In celo Io Satu[r]nus
In celo IIo Iuppiter
In celo IIIo Mercurius
In celo IIIIo Sol
In celo Vo Venus
In celo VI Mars
In celo VII Luna (f. 132r)

[In the first heaven Saturn / In the second heaven Jupiter / In the third heaven Mercury / In the fourth heaven the sun / In the fifth heaven Venus / In heaven six Mars / In heaven seven the moon]

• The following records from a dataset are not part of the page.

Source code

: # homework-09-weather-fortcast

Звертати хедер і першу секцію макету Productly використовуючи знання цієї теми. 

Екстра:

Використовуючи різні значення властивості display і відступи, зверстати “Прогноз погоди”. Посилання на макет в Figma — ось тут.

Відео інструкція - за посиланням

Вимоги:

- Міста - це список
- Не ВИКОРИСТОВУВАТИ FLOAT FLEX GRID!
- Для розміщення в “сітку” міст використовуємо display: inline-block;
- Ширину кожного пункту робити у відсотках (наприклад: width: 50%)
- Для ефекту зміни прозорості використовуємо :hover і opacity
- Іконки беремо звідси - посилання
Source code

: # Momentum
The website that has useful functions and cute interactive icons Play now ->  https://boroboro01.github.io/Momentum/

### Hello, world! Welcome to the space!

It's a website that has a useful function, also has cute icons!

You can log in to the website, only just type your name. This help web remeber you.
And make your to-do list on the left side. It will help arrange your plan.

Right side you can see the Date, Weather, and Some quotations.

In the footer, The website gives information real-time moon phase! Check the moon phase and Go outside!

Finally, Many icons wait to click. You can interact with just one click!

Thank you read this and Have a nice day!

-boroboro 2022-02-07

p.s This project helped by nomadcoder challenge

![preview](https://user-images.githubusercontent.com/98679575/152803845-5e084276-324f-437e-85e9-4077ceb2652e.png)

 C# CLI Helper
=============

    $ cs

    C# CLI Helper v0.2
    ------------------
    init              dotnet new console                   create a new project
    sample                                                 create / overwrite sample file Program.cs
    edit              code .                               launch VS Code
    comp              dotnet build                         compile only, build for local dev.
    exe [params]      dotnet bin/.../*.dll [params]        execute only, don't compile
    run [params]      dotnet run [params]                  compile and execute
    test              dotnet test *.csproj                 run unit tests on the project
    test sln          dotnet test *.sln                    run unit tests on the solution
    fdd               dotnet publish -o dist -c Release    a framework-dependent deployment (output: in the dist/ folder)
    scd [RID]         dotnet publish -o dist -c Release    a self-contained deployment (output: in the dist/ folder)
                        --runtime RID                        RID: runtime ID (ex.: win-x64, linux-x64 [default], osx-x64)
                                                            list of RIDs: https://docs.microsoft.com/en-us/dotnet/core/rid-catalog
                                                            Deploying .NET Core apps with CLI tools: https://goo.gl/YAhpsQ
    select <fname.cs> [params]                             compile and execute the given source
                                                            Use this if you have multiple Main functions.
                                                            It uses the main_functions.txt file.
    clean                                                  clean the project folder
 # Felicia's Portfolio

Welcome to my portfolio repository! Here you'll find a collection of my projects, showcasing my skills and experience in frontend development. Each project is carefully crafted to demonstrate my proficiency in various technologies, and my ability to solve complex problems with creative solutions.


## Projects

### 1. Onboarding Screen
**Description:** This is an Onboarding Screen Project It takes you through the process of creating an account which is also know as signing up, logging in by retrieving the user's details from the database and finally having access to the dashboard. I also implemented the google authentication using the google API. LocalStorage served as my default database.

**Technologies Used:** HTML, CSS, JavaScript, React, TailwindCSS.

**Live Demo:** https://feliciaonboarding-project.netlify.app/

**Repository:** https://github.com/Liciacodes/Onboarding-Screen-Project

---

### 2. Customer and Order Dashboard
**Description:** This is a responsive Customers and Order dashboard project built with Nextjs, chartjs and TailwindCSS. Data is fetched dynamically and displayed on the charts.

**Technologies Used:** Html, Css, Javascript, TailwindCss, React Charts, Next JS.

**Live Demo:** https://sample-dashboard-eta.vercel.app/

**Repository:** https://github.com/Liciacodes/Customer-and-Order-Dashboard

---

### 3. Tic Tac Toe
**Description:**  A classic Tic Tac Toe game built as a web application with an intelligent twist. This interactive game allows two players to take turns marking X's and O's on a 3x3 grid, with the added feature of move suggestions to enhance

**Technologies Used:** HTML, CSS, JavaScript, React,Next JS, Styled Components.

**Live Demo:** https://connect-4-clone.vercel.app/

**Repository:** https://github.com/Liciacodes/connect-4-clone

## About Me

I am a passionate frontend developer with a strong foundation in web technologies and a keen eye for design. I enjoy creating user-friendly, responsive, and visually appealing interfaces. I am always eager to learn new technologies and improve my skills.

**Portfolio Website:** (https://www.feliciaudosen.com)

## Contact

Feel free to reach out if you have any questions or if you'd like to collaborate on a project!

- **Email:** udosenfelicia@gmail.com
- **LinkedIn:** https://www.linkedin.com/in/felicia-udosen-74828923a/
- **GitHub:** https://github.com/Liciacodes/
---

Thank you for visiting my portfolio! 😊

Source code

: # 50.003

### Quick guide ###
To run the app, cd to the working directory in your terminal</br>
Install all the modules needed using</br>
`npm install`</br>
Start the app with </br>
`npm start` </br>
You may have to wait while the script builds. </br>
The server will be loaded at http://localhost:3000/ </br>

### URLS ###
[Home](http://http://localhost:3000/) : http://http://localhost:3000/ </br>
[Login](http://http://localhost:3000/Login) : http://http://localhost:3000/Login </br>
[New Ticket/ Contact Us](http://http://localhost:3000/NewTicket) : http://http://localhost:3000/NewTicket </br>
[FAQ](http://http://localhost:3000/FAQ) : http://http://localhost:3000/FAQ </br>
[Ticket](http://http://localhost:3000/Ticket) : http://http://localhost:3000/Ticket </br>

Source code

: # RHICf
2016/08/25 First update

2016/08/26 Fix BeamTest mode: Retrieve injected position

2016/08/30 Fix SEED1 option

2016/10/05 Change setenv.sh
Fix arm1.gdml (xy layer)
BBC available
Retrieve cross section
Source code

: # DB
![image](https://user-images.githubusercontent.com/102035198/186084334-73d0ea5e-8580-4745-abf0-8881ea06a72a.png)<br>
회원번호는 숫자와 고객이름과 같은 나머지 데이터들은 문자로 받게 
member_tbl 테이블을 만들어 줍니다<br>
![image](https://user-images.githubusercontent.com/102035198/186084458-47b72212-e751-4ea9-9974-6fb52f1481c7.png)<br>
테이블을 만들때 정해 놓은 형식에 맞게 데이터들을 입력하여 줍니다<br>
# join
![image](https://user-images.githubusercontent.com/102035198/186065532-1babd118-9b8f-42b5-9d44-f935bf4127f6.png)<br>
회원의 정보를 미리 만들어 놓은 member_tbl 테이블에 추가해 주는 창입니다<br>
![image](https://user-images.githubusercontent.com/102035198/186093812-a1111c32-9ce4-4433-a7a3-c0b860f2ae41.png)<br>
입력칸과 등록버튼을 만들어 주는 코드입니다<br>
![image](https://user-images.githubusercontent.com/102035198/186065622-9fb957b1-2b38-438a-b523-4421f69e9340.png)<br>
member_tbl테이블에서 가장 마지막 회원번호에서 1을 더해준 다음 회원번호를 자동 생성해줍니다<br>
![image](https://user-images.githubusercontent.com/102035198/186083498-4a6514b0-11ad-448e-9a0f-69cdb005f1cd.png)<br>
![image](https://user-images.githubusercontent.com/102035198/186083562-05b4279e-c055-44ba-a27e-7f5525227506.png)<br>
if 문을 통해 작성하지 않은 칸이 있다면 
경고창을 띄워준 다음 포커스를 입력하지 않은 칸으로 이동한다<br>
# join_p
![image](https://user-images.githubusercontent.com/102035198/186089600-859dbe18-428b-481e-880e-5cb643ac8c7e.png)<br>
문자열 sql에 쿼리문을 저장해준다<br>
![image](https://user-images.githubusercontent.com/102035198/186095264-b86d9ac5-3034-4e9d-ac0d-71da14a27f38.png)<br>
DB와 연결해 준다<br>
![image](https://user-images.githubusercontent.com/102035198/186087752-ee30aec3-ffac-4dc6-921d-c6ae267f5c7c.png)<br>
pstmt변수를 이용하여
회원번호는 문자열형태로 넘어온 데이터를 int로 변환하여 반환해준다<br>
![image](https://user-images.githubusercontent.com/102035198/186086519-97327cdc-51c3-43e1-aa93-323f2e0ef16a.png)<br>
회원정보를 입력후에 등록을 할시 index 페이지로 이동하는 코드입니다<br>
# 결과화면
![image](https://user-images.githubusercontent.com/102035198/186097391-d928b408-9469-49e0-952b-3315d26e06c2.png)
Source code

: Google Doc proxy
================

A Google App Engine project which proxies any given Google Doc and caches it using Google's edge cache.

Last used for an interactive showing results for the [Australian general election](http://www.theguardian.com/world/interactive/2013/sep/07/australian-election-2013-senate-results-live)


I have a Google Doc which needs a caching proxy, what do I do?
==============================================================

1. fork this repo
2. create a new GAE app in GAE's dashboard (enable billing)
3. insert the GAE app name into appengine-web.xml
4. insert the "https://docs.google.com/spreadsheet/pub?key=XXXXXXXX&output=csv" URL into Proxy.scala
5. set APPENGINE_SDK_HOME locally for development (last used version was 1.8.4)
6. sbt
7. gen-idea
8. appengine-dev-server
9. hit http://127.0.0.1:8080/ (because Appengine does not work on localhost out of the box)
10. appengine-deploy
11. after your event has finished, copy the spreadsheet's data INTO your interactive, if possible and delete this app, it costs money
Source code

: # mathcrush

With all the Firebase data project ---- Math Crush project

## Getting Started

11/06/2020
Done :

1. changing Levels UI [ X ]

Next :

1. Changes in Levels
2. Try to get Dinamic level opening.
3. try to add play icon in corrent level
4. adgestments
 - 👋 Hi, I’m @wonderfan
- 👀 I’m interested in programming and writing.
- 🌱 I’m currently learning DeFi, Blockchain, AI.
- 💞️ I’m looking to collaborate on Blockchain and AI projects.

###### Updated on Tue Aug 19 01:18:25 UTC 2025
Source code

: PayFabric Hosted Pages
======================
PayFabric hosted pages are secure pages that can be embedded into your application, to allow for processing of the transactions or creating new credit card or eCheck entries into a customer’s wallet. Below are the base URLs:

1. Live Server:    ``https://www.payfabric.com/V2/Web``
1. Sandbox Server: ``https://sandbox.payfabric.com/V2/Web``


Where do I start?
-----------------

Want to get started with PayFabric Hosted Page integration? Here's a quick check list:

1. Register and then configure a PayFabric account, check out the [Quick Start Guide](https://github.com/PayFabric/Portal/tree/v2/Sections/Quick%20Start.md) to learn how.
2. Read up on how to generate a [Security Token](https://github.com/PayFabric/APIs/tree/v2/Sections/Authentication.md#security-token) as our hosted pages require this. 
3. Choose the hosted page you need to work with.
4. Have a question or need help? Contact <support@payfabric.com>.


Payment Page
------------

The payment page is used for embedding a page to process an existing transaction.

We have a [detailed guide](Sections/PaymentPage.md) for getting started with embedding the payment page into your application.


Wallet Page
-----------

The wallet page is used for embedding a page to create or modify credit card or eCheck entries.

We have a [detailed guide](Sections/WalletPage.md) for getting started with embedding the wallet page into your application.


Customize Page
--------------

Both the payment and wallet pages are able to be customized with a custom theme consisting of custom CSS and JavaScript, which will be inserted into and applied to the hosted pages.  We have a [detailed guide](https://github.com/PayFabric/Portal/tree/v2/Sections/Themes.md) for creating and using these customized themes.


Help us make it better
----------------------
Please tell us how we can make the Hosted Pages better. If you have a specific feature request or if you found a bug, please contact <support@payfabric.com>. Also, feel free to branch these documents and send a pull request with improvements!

The list sits atop a collection of concentric circles, a diagrammatic format derived from Aristotle and used throughout the Middle Ages to represent the planetary spheres.[1] In this diagrammatic tradition, each circle depicted a particular planet’s geocentric rotation. The annotator seems to have added the diagram to the manuscript before its accompanying planetary list, a sequencing supported by the fact that the bottom of the list supplies two bracketing lines with the first attaching to the syllables “ce” to the left of the diagram and “li” to the right—which combine to say “celi” or “heavens.” In other words, at some point soon after drawing the iconic concentric spheres of the heavens, the annotator determined it insufficient for encapsulating the firmament’s planetary line-up. But rather than supply the words within the image, the paratext presents the list and diagram as two separate but related explanations of the cosmos.

The order in which these planetary paratexts were inserted renders the list an explication of the diagram rather than the diagram a clarification of the list. As opposed to modern assumptions about the predominance of the visual, this Latin learner (or educator) treats the visual as a message that needs clarification. Ildar Garipzanov expounds on this distinction between medieval visual and verbal learners in her recent work on “graphicacy,” a term that refers to the skill required to read graphs.[2] According to Garipzanov, graphicacy requires “the visual-spatial ability of intelligence,” a form of intelligence that must be studied just like any other form of literacy.[3] My own findings largely corroborate Garipzanov’s: even for classical poems, a corpus with which medieval readers required copious assistance, annotators tended to prefer discursive notes and lists to more graphic aids. In the case of this particular Lucan annotator, the list serves to train the audience in how to read the visual image, marking the list as the more self-evident form of textual explication. Therefore, in returning to this post’s opening questions about the distinctions between lists and diagrams, the Lucan annotator appears to consider them interrelated yet separate forms of explication. In his case, he had to train his manuscript’s users how to read a list between its diagrammatic lines.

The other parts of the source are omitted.